This review first appeared on Rosie Amber Reviews on April 12, 2022. You can purchase a copy of Twicetime here.
In the opening of Carol Carman’s Twicetime, Lady Rosalind Dibkiss has finally kicked her worthless husband out of her ancestral castle and decided to live for herself, conducting alchemical experiments and haranguing her resident builder into maybe repairing a tower the worthless husband destroyed. The worthless husband, in turn, has decided that he needs to retake the castle and kill his wife with the dubious aid of two old army chums. Witch Frances Stein, Lady Roz’s dying aunt, has decided that the best way to protect her niece from the rapidly escalating schemes of the worthless husband is to reanimate a corpse and convince it to be a bodyguard and protect Rosalind, her castle, and everyone in it. Thrown into the mix are a barmaid with a mean right hook, a paper-mâché poster boy, a white cat named Sooty, and a host of other colorful characters whose parts are secondary, but roles are hardly minor.
Written with wit, warmth, and whimsical logic, Twicetime is everything you want from a fairytale for grown-ups. There is love and humor and heartache all on the page, and Carman handles each with a deft touch as she weaves between the dark absurdity of the worthless husband’s spiraling pathology, the allies working to protect Rosalind’s castle, and the steadily ticking down of Frances’ life.
Chapters shift between different character’s points of view organically, sometimes moving in close to sit on their shoulders, sometimes pulling back to explore the world they inhabit more broadly, but never without reason. There are authors (particularly fantasy authors) who feel the need to bombard readers by overloading their work with worldbuilding details or the character’s innermost thoughts, and those who know how to balance their world, story, and characters.
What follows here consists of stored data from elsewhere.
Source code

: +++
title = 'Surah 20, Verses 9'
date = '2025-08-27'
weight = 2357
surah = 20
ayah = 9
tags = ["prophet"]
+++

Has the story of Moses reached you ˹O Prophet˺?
Carman, thankfully, is one of the balancers, and the way she weaves her tale is truly a masterclass in keeping perspective on the story at hand.
Mature without taking itself too seriously, melodramatic but in ways you are not expecting, and written with a true heart for the world she has built, this is only Carol Carman’s second outing as a novelist, but if Twicetime is the standard she writes to now, her future can only be bright.